*** Opening of Given information ***

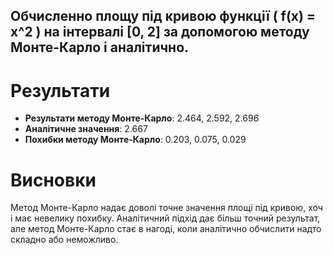 ## Обчисленно площу під кривою функції \( f(x) = x^2 \) на інтервалі [0, 2] за допомогою методу Монте-Карло і аналітично.

# Результати
- **Результати методу Монте-Карло**: 2.464, 2.592, 2.696
- **Аналітичне значення**: 2.667
- **Похибки методу Монте-Карло**: 0.203, 0.075, 0.029

# Висновки
Метод Монте-Карло надає доволі точне значення площі під кривою, хоч і має невелику похибку. 
Аналітичний підхід дає більш точний результат, але метод Монте-Карло стає в нагоді, коли аналітично обчислити надто складно або неможливо.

*** Close of Given information ***

Problem to work on
A complete answer lists each line of the data that holds the word "значення".

Solved problem
- **Аналітичне значення**: 2.667
Метод Монте-Карло надає доволі точне значення площі під кривою, хоч і має невелику похибку. 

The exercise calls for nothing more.